Witam,
kolejna zmywajka do makijażu mi się skończyła, pora więc napisać o niej kilka słów. Zmywajki... ekhem produkty do demakijażu jak wiecie lub nie, lubię szczególnie, ostatnio jednak upatrzyłam sobie jeden ich rodzaj - płyny micelarne i to chyba one pozostaną moimi ulubieńcami. Dziś jednak o nieco innym produkcie, który stoi w ulubieńcach tuż za micelami - o dwufazowym lipidowym płynie do demakijażu dla skóry suchej i wrażliwej marki Iwostin (seria Lipidia).
Cena: ok. 30 zł
Pojemność: 230 ml
Dostępność: Drogerie Hebe, Apteki etc.
Skład:
Kolejny produkt marki Iwostin, który się okazał się być bardzo wydajnym. Pamiętacie może, pisałam niedawno o płynie micelarnym, rekordziście w tej kwestii. Cóż, mamy do czynienia z drugim. Starczył mi on na ok. 1,5 miesiąca mniejszego i większego używania (raz mocne makijaże, raz "oszczędzanie" płynu na mocniejsze makijaże i używanie czegoś innego), co przy moim zużyciu jest wynikiem bardzo dobrym. Jak to się stało? Już mówię - niewielka ilość płynu wystarczy żeby zmyć cały makijaż w przypadku delikatnego mejkapu oczu, dwa waciki kiedy malowałam mocniejsze mejkapy. Ze zmywaniem radzi sobie świetnie, dobrze oczyszcza cerę ze wszelkich zanieczyszczeń. Mam jedynie zastrzeżenia do faktu, że przy mocniejszych mejkapach trochę je rozmazuje, co nie zdarzało mi się przy używaniu płynu micelarnego - tamten szybciej i lepiej usuwał masę cieni i tuszu. Płyn pozostawia skórę nawilżoną i natłuszczoną, może za bardzo natłuszczoną, bo po nim jestem zmuszona do użycia jeszcze toniku, co przy micelu pomijałam. Tłustość ta przeszkadza również w jeszcze jednej kwestii - wyobraźcie sobie, nalewamy płyn na wacik (po wcześniejszym wstrząśnięciu rzecz jasna), który trzymamy w dłoni, palce stają się tłuste, chcę zamknąć buteleczkę z produktem, a tu zonk, bo nie dość, że ma zakrętkę to jeszcze o śliskiej powierzchni... To życia nie ułatwia. Zdecydowanie lepszym rozwiązaniem byłoby takie zamknięcie jak miał micel, naprawdę. Albo chociaż zmatowienie (takie jak opakowania) zakrętki.

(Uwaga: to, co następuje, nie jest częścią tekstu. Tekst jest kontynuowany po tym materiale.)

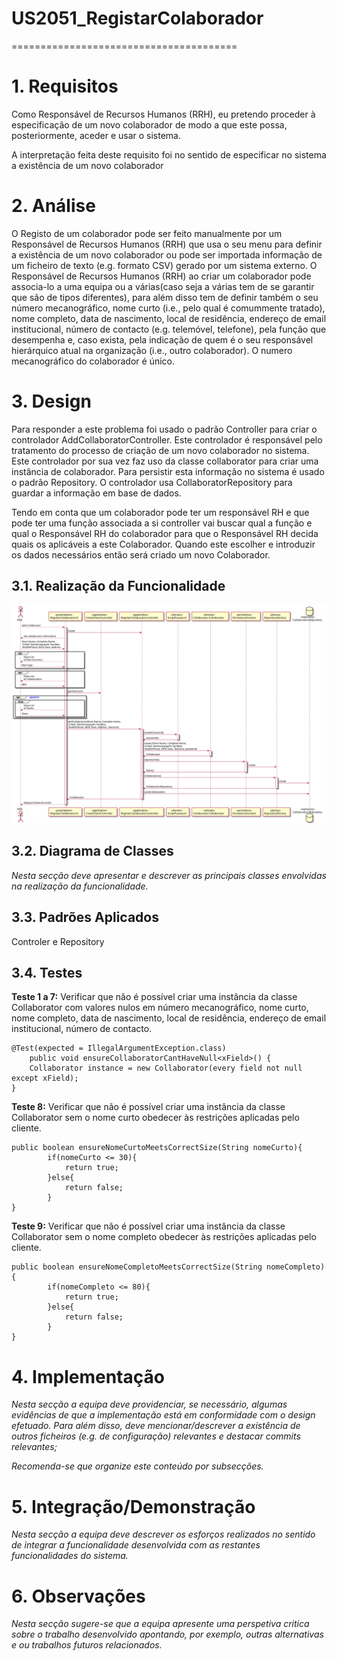 # US2051_RegistarColaborador
=======================================


# 1. Requisitos

Como Responsável de Recursos Humanos (RRH), eu pretendo proceder à especificação de um novo colaborador de modo a que este possa, posteriormente, aceder e usar o sistema.

A interpretação feita deste requisito foi no sentido de especificar no sistema a existência de um novo colaborador

# 2. Análise

O Registo de um colaborador pode ser feito manualmente por um Responsável de Recursos Humanos (RRH) 	que usa o seu menu para definir a existência de um novo colaborador ou pode ser importada informação de um ficheiro de texto (e.g. formato CSV) gerado por um
sistema externo. O Responsável de Recursos Humanos (RRH) ao criar um colaborador pode associa-lo a uma equipa ou a várias(caso seja a várias tem de se garantir que são de tipos diferentes), para além disso tem de definir também o seu número mecanográfico, nome curto (i.e., pelo qual é comummente tratado), nome completo, data de nascimento, local
de residência, endereço de email institucional, número de contacto (e.g. telemóvel, telefone),
pela função que desempenha e, caso exista, pela indicação de quem é o seu responsável
hierárquico atual na organização (i.e., outro colaborador). O numero mecanográfico do colaborador é único.

# 3. Design

Para responder a este problema foi usado o padrão Controller para criar o controlador AddCollaboratorController. Este controlador é responsável pelo tratamento do processo de criação de um novo colaborador no sistema. Este controlador por sua vez faz uso da classe collaborator para criar uma instância de colaborador. Para persistir esta informação no sistema é usado o padrão Repository. O controlador usa CollaboratorRepository para guardar a informação em base de dados.

Tendo em conta que um colaborador pode ter um responsável RH e que pode ter uma função associada a si controller vai buscar qual a função e qual o Responsável RH do colaborador para que o Responsável RH decida quais os aplicáveis a este Colaborador. Quando este escolher e introduzir os dados necessários então será criado um novo Colaborador.



## 3.1. Realização da Funcionalidade

![UC3 SD](UC3_SD.svg)

## 3.2. Diagrama de Classes

*Nesta secção deve apresentar e descrever as principais classes envolvidas na realização da funcionalidade.*

## 3.3. Padrões Aplicados

Controler e Repository

## 3.4. Testes

**Teste 1 a 7:** Verificar que não é possível criar uma instância da classe Collaborator com valores nulos em número mecanográfico, nome curto, nome completo, data de nascimento, local
de residência, endereço de email institucional, número de contacto.

	@Test(expected = IllegalArgumentException.class)
		public void ensureCollaboratorCantHaveNull<xField>() {
		Collaborator instance = new Collaborator(every field not null except xField);
	}

**Teste 8:** Verificar que não é possível criar uma instância da classe Collaborator sem o nome curto obedecer às restrições aplicadas pelo cliente.

	public boolean ensureNomeCurtoMeetsCorrectSize(String nomeCurto){
			if(nomeCurto <= 30){
				return true;
			}else{
				return false;
			}
	}

**Teste 9:** Verificar que não é possível criar uma instância da classe Collaborator sem o nome completo obedecer às restrições aplicadas pelo cliente.

	public boolean ensureNomeCompletoMeetsCorrectSize(String nomeCompleto){
			if(nomeCompleto <= 80){
				return true;
			}else{
				return false;
			}
	}

# 4. Implementação

*Nesta secção a equipa deve providenciar, se necessário, algumas evidências de que a implementação está em conformidade com o design efetuado. Para além disso, deve mencionar/descrever a existência de outros ficheiros (e.g. de configuração) relevantes e destacar commits relevantes;*

*Recomenda-se que organize este conteúdo por subsecções.*

# 5. Integração/Demonstração

*Nesta secção a equipa deve descrever os esforços realizados no sentido de integrar a funcionalidade desenvolvida com as restantes funcionalidades do sistema.*

# 6. Observações

*Nesta secção sugere-se que a equipa apresente uma perspetiva critica sobre o trabalho desenvolvido apontando, por exemplo, outras alternativas e ou trabalhos futuros relacionados.*
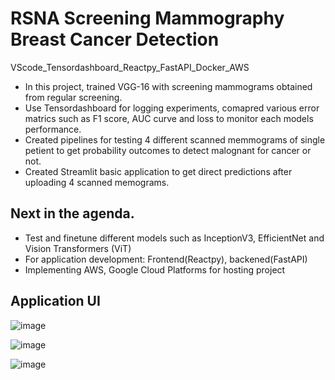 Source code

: # RSNA Screening Mammography Breast Cancer Detection

VScode_Tensordashboard_Reactpy_FastAPI_Docker_AWS
- In this project, trained VGG-16 with screening mammograms obtained from regular screening.
- Use Tensordashboard for logging experiments, comapred various error matrics such as F1 score, AUC curve and loss to monitor each models performance.
- Created pipelines for testing 4 different scanned memmograms of single petient to get probability outcomes to detect malognant for cancer or not.
- Created Streamlit basic application to get direct predictions after uploading 4 scanned memograms.

## Next in the agenda.
- Test and finetune different models such as InceptionV3, EfficientNet and Vision Transformers (ViT)
- For application development: Frontend(Reactpy), backened(FastAPI)
- Implementing AWS, Google Cloud Platforms for hosting project

## Application UI
![image](https://github.com/zapod838/RSNA_BC_Detection/assets/45763055/9ac385e2-38a0-4d71-8996-ee50654438f8)

![image](https://github.com/zapod838/RSNA_BC_Detection/assets/45763055/95743ffe-f461-4f40-bbee-407081bf9839)

![image](https://github.com/zapod838/RSNA_BC_Detection/assets/45763055/2720d559-fd52-4092-ae18-17147ad2416d)

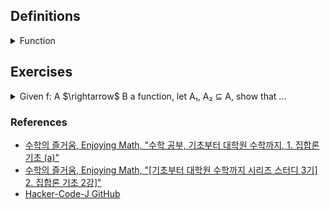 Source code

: ## Definitions

<details><summary>Function</summary>

  -  Given two sets A, B, we call $`f : A \rightarrow B`$ is a function, where $`S_f \subseteq A \times B \text{ satisfying for each } a \in A, \text{ there exists } b \in B \text{ uniquely s.t. } (a, b) \in S_f`$.

![image](images/function_diagram.jpg)

  - The domain of $`f`$ is $`Dom(f)=A`$.

  - The codomain of $`f`$ is $`Cdm(f)=B`$.

  - The image$`_{range}`$ of $`f`$ is the set, which is defined as $`Img(f) = f[A] := \{ b = f(a) | a \in A \}`$.

  - The inverse$`_{pre}`$ image of $`B_1\subset B`$ under f is the set, which is defined as $`Img^{-1}(f) = f^{-1}[B_1] := \{ x \in A | f(x) \in B_1 \}`$.

</details>

## Exercises

<details><summary>Given f: A $\rightarrow$ B a function, let A₁, A₂ ⊆ A, show that ...</summary>

  - <details><summary>f(A₁ ∪ A₂) := {f(x)|x ∈ (A₁ ∪ A₂)} = f(A₁) ∪ f(A₂)</summary>

    $`\begin{flalign}
    \text{Proof.} &&\\
    f(A_1 \cup A_2) &= \{ f(x) | x \in (A_1 \cup A_2) \} &&\\
                     &= \{ f(x) | x \in A_1 \lor x \in A_2 \} &&\\
                     &= \{ f(x) | f(x) \in f(A_1) \lor f(x) \in f(A_2) \} &&\\
                     &= f(A_1) \cup f(A_2) &&\\
    \end{flalign}`$

    </details>

  - <details><summary>f(A₁ ∩ A₂) ⊆ f(A₁) ∩ f(A₂)</summary>
    
    </details>

</details>

### References

- [수학의 즐거움, Enjoying Math, "수학 공부, 기초부터 대학원 수학까지, 1. 집합론 기초 (a)"](https://youtu.be/9HUk8zays2E?feature=shared)
- [수학의 즐거움, Enjoying Math, "\[기초부터 대학원 수학까지 시리즈 스터디 3기\] 2. 집합론 기초 2강\]"](https://youtu.be/PPYhmRwbEno?feature=shared)
- [Hacker-Code-J GitHub](https://github.com/Hacker-Code-J/Modern-Mathematics/blob/main/grad-math-mini/grad-math-mini-1.pdf)
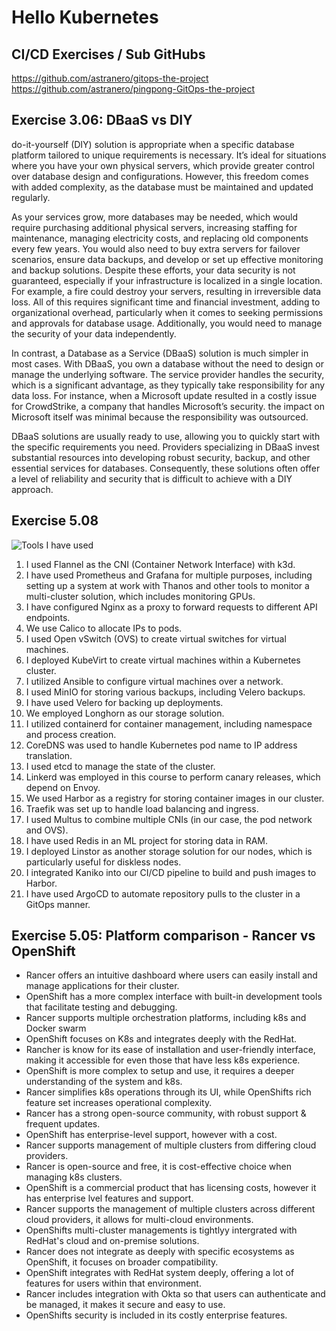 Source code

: # Hello Kubernetes

## CI/CD Exercises / Sub GitHubs
https://github.com/astranero/gitops-the-project
https://github.com/astranero/pingpong-GitOps-the-project

## Exercise 3.06: DBaaS vs DIY

 do-it-yourself (DIY) solution is appropriate when a specific database platform tailored to unique requirements is necessary. It’s ideal for situations where you have your own physical servers, which provide greater control over database design and configurations. However, this freedom comes with added complexity, as the database must be maintained and updated regularly.

As your services grow, more databases may be needed, which would require purchasing additional physical servers, increasing staffing for maintenance, managing electricity costs, and replacing old components every few years. You would also need to buy extra servers for failover scenarios, ensure data backups, and develop or set up effective monitoring and backup solutions. Despite these efforts, your data security is not guaranteed, especially if your infrastructure is localized in a single location. For example, a fire could destroy your servers, resulting in irreversible data loss. All of this requires significant time and financial investment, adding to organizational overhead, particularly when it comes to seeking permissions and approvals for database usage. Additionally, you would need to manage the security of your data independently.

In contrast, a Database as a Service (DBaaS) solution is much simpler in most cases. With DBaaS, you own a database without the need to design or manage the underlying software. The service provider handles the security, which is a significant advantage, as they typically take responsibility for any data loss. For instance, when a Microsoft update resulted in a costly issue for CrowdStrike, a company that handles Microsoft’s security. the impact on Microsoft itself was minimal because the responsibility was outsourced.

DBaaS solutions are usually ready to use, allowing you to quickly start with the specific requirements you need. Providers specializing in DBaaS invest substantial resources into developing robust security, backup, and other essential services for databases. Consequently, these solutions often offer a level of reliability and security that is difficult to achieve with a DIY approach.

## Exercise 5.08
![Tools I have used](https://github.com/astranero/kubernetes-projects/blob/main/Exercise%205.08.png)
1. I used Flannel as the CNI (Container Network Interface) with k3d.
2. I have used Prometheus and Grafana for multiple purposes, including setting up a system at work with Thanos and other tools to monitor a multi-cluster solution, which includes monitoring GPUs.
3. I have configured Nginx as a proxy to forward requests to different API endpoints.
4. We use Calico to allocate IPs to pods.
5. I used Open vSwitch (OVS) to create virtual switches for virtual machines.
6. I deployed KubeVirt to create virtual machines within a Kubernetes cluster.
7. I utilized Ansible to configure virtual machines over a network.
8. I used MinIO for storing various backups, including Velero backups.
9. I have used Velero for backing up deployments.
10. We employed Longhorn as our storage solution.
11. I utilized containerd for container management, including namespace and process creation.
12. CoreDNS was used to handle Kubernetes pod name to IP address translation.
13. I used etcd to manage the state of the cluster.
14. Linkerd was employed in this course to perform canary releases, which depend on Envoy.
15. We used Harbor as a registry for storing container images in our cluster.
16. Traefik was set up to handle load balancing and ingress.
17. I used Multus to combine multiple CNIs (in our case, the pod network and OVS).
18. I have used Redis in an ML project for storing data in RAM.
19. I deployed Linstor as another storage solution for our nodes, which is particularly useful for diskless nodes.
20. I integrated Kaniko into our CI/CD pipeline to build and push images to Harbor.
21. I have used ArgoCD to automate repository pulls to the cluster in a GitOps manner.


## Exercise 5.05: Platform comparison - Rancer vs OpenShift

- Rancer offers an intuitive dashboard where users can easily install and manage applications for their cluster.
- OpenShift has a more complex interface with built-in development tools that facilitate testing and debugging.
- Rancer supports multiple orchestration platforms, including k8s and Docker swarm
- OpenShift focuses on K8s and integrates deeply with the RedHat.
- Rancher is know for its ease of installation and user-friendly interface, making it accessible for even those that have less k8s experience.
- OpenShift is more complex to setup and use, it requires a deeper understanding of the system and k8s.
- Rancer simplifies k8s operations through its UI, while OpenShifts rich feature set increases operational complexity.
- Rancer has a strong open-source community, with robust support & frequent updates.
- OpenShift has enterprise-level support, however with a cost.
- Rancer supports management of multiple clusters from differing cloud providers.
- Rancer is open-source and free, it is cost-effective choice when managing k8s clusters.
- OpenShift is a commercial product that has licensing costs, however it has enterprise lvel features and support.
- Rancer supports the management of multiple clusters across different cloud providers, it allows for multi-cloud environments.
- OpenShifts multi-cluster managements is tightlyy intergrated with RedHat's cloud and on-premise solutions.
- Rancer does not integrate as deeply with specific ecosystems as OpenShift, it focuses on broader compatibility.
- OpenShift integrates with RedHat system deeply, offering a lot of features for users within that environment.
- Rancer includes integration with Okta so that users can authenticate and be managed, it makes it secure and easy to use.
- OpenShifts security is included in its costly enterprise features.
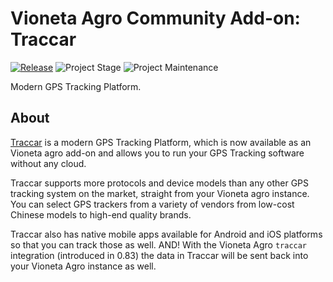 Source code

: # Vioneta Agro Community Add-on: Traccar

[![Release][release-shield]][release] ![Project Stage][project-stage-shield] ![Project Maintenance][maintenance-shield]

Modern GPS Tracking Platform.

## About

[Traccar][traccar] is a modern GPS Tracking Platform, which is now available
as an Vioneta agro add-on and allows you to run your GPS Tracking software without
any cloud.

Traccar supports more protocols and device models than any other GPS tracking
system on the market, straight from your Vioneta agro instance. You can select GPS
trackers from a variety of vendors from low-cost Chinese models to high-end
quality brands.

Traccar also has native mobile apps available for Android and iOS platforms
so that you can track those as well. AND! With the Vioneta Agro `traccar`
integration (introduced in 0.83) the data in Traccar will be sent back into
your Vioneta Agro instance as well.

[maintenance-shield]: https://img.shields.io/maintenance/yes/2024.svg
[project-stage-shield]: https://img.shields.io/badge/project%20stage-experimental-yellow.svg
[release-shield]: https://img.shields.io/badge/version-v0.25.0-blue.svg
[release]: https://github.com/Vioneta/addon-traccar/tree/v0.25.0
[traccar]: https://www.traccar.org
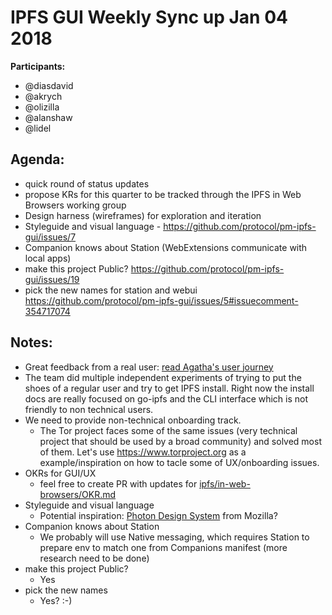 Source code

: # IPFS GUI Weekly Sync up Jan 04 2018

**Participants:**

- @diasdavid
- @akrych
- @olizilla
- @alanshaw
- @lidel

## Agenda:

- quick round of status updates
- propose KRs for this quarter to be tracked through the IPFS in Web Browsers working group
- Design harness (wireframes) for exploration and iteration
- Styleguide and visual language - https://github.com/protocol/pm-ipfs-gui/issues/7
- Companion knows about Station (WebExtensions communicate with local apps)
- make this project Public? https://github.com/protocol/pm-ipfs-gui/issues/19
- pick the new names for station and webui https://github.com/protocol/pm-ipfs-gui/issues/5#issuecomment-354717074

## Notes:

- Great feedback from a real user: [read Agatha's user journey](https://docs.google.com/document/d/1vcgnczyQmoDJcURTLsZZm1D2JixeJXpM4T6kwMvk95k/edit) 
- The team did multiple independent experiments of trying to put the shoes of a regular user and try to get IPFS install. Right now the install docs are really focused on go-ipfs and the CLI interface which is not friendly to non technical users.
- We need to provide non-technical onboarding track.
	- The Tor project faces some of the same issues (very technical project that should be used by a broad community) and solved most of them. Let's use https://www.torproject.org as a example/inspiration on how to tacle some of UX/onboarding issues.
- OKRs  for GUI/UX
	- feel free to create PR with updates for [ipfs/in-web-browsers/OKR.md](https://github.com/ipfs/in-web-browsers/blob/master/OKR.md)
- Styleguide and visual language
	- Potential inspiration: [Photon Design System](https://design.firefox.com/photon/welcome.html) from Mozilla?
- Companion knows about Station
	- We probably will use Native messaging, which requires Station to prepare env to match one from Companions manifest (more research need to be done)
- make this project Public?
	- Yes
- pick the new names
	- Yes? :-)
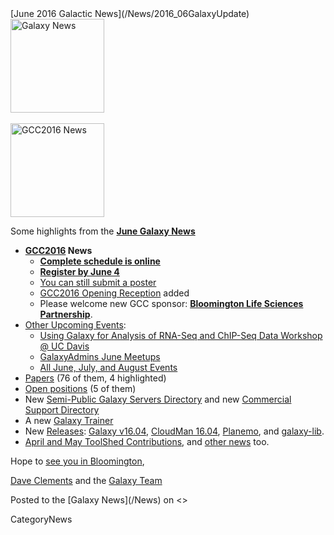 <div class='newsItemHeader'>[June 2016 Galactic News](/News/2016_06GalaxyUpdate)</div>

<div class='right'>
<a href='/GalaxyUpdates/2016_06/'><img src='/Images/GalaxyLogos/GalaxyNews.png' alt='Galaxy News' width=150 /></a><br />
<br />
<a href='/GalaxyUpdates/2016_06/#gcc2016'><img src='/Images/Logos/GCC2016LogoTallBig.png' alt='GCC2016 News' width="150" /></a></div>

Some highlights from the **[June Galaxy News](/GalaxyUpdates/2016_06)**

* **[GCC2016](/GalaxyUpdates/2016_06/#gcc2016) News**
  * **[Complete schedule is online](/GalaxyUpdates/2016_06/#complete-schedule-online)**
  * **[Register by June 4](/GalaxyUpdates/2016_06/#registration-june-4)**
  * [You can still submit a poster](/GalaxyUpdates/2016_06/#posters-there-is-still-space)
  * [GCC2016 Opening Reception](/GalaxyUpdates/2016_06/#opening-reception-added) added
  * Please welcome new GCC sponsor: **[Bloomington Life Sciences Partnership](/GalaxyUpdates/2016_06/#bloomington-life-sciences-partnership)**.
* [Other Upcoming Events](/GalaxyUpdates/2016_06/#upcoming-events):
  * [Using Galaxy for Analysis of RNA-Seq and ChIP-Seq Data Workshop @ UC Davis](/GalaxyUpdates/2016_06/#using-galaxy-for-analysis-of-rna-seq-and-chip-seq-data)
  * [GalaxyAdmins June Meetups](/GalaxyUpdates/2016_06/#galaxyadmins-june-meetups)
  * [All June, July, and August Events](/GalaxyUpdates/2016_06/#june-july-and-august-events)
* [Papers](/GalaxyUpdates/2016_06/#new-papers) (76 of them, 4 highlighted)
* [Open positions](/GalaxyUpdates/2016_06/#whos-hiring) (5 of them)
* New [Semi-Public Galaxy Servers Directory](/GalaxyUpdates/2016_06/#new-semi-public-galaxy-servers-directory) and new [Commercial Support Directory](/GalaxyUpdates/2016_06/#new-commercial-support-directory)
* A new [Galaxy Trainer](/GalaxyUpdates/2016_06/#galaxy-community-hubs) 
* New [Releases](/GalaxyUpdates/2016_06/#releases): [Galaxy v16.04](/GalaxyUpdates/2016_06/#galaxy-v1604), [CloudMan 16.04](/GalaxyUpdates/2016_06/#cloudman-1604), [Planemo](/GalaxyUpdates/2016_06/#planemo-0250---0260), and [galaxy-lib](/GalaxyUpdates/2016_06/#galaxy-lib-1671---1677).
* [April and May ToolShed Contributions](/GalaxyUpdates/2016_06/#toolshed-contributions), and [other news](/GalaxyUpdates/2016_06/#other-news) too.

Hope to [see you in Bloomington](https://gcc2016.iu.edu/),

[Dave Clements](/DaveClements) and the [Galaxy Team](/GalaxyTeam)

<div class='newsItemFooter'>Posted to the [Galaxy News](/News) on <<Date(2016-06-01T15:21:45Z)>></div>

CategoryNews
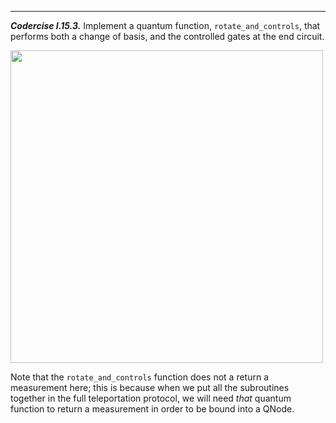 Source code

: ---

***Codercise I.15.3.*** Implement a quantum function, `rotate_and_controls`, that
performs both a change of basis, and the controlled gates at the end circuit.

<img src="pics/teleportation-4part.svg" width="500px">

Note that the `rotate_and_controls` function does not a return a measurement
here; this is because when we put all the subroutines together in the full
teleportation protocol, we will need *that* quantum function to return a
measurement in order to be bound into a QNode.
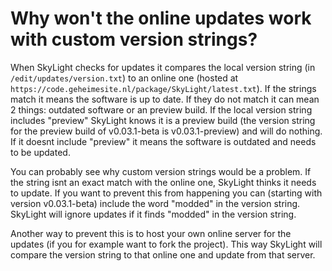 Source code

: # Why won't the online updates work with custom version strings?

When SkyLight checks for updates it compares the local version string (in `/edit/updates/version.txt`) to an online one (hosted at `https://code.geheimesite.nl/package/SkyLight/latest.txt`). If the strings match it means the software is up to date. If they do not match it can mean 2 things: outdated software or an preview build. If the local version string includes "preview" SkyLight knows it is a preview build (the version string for the preview build of v0.03.1-beta is v0.03.1-preview) and will do nothing. If it doesnt include "preview" it means the software is outdated and needs to be updated. 

You can probably see why custom version strings would be a problem. If the string isnt an exact match with the online one, SkyLight thinks it needs to update. If you want to prevent this from happening you can (starting with version v0.03.1-beta) include the word "modded" in the version string. SkyLight will ignore updates if it finds "modded" in the version string.

Another way to prevent this is to host your own online server for the updates (if you for example want to fork the project). This way SkyLight will compare the version string to that online one and update from that server.
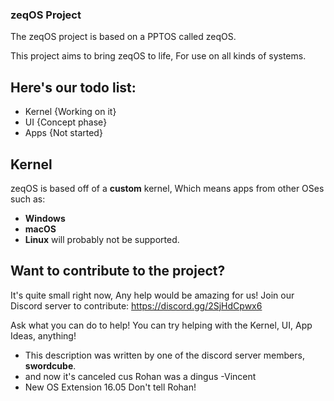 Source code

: ### zeqOS Project

The zeqOS project is based on a PPTOS called zeqOS. 

This project aims to bring zeqOS to life, For use on all kinds of systems.

## Here's our todo list:
- Kernel {Working on it}
- UI {Concept phase}
- Apps {Not started}

## Kernel
zeqOS is based off of a **custom** kernel, Which means apps from other OSes such as:
- **Windows**
- **macOS**
- **Linux**
will probably not be supported.

## Want to contribute to the project?
It's quite small right now, Any help would be amazing for us!
Join our Discord server to contribute:
https://discord.gg/2SjHdCpwx6

Ask what you can do to help! You can try helping with the Kernel, UI, App Ideas, anything!

- This description was written by one of the discord server members, **swordcube**.
- and now it's canceled cus Rohan was a dingus -Vincent
- New OS Extension 16.05 Don't tell Rohan!
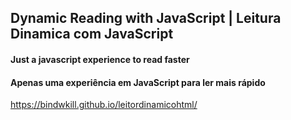 ## Dynamic Reading with JavaScript | Leitura Dinamica com JavaScript

#### Just a javascript experience to read faster

#### Apenas uma experiência em JavaScript para ler mais rápido

https://bindwkill.github.io/leitordinamicohtml/
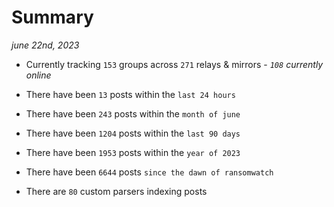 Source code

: 
# Summary
_june 22nd, 2023_

- Currently tracking `153` groups across `271` relays & mirrors - _`108` currently online_

- There have been `13` posts within the `last 24 hours`

- There have been `243` posts within the `month of june`

- There have been `1204` posts within the `last 90 days`

- There have been `1953` posts within the `year of 2023`

- There have been `6644` posts `since the dawn of ransomwatch`

- There are `80` custom parsers indexing posts
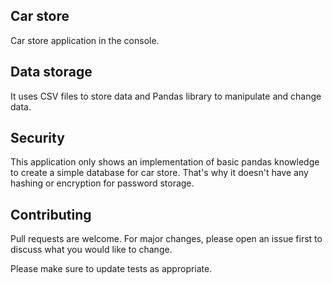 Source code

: ## Car store
Car store application in the console.

## Data storage
It uses CSV files to store data and Pandas library to manipulate and change data. 

## Security
This application only shows an implementation of basic pandas knowledge to create a simple database for car store.
That's why it doesn't have any hashing or encryption for password storage.

## Contributing

Pull requests are welcome. For major changes, please open an issue first
to discuss what you would like to change.

Please make sure to update tests as appropriate.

Wracając jednak do meritum, czyli działania, płyn nie tylko świetnie oczyszcza, ale też faktycznie łagodzi. Jak wspominałam nie raz, walczę z podrażnieniami skóry, nierzadko skórę mam pokrytą drobnymi rankami (które zresztą sama sobie w większości robię, taa) - a ta dwufazówka zupełnie nie pogłębia owych podrażnień, obyło się bez szczypania, pieczenia, i też oczywiście wysuszenia i uczucia ściągnięcia skóry. Delikatnej skóry wokół oczu również nie podrażnił i nie doprowadził mnie do łez. Duży plus. Tak więc na pewno nada się do skóry suchej i wrażliwej, co do tego nie mam wątpliwości.
Z dwojga... dobrego, jakbym miała wybierać pomiędzy tą dwufazówką a micelem, stawiam jednak na micela. Zdecydowanie wolę obyć się bez "tłustości", a micel radził sobie ze zmywaniem równie świetnie i równie dobrze dbał o moją skórę (poza tym jest też parę złotych tańszy :D). Niemniej jednak, dla fanek płynów dwufazowych mogę spokojnie polecić to cudo.
*Swoją drogą, do nowości dorzucam płyn micelarny Delii, który zaczynam używać, zobaczymy jak się sprawdzi ;)
Standardowe pytanie - znacie, lubicie?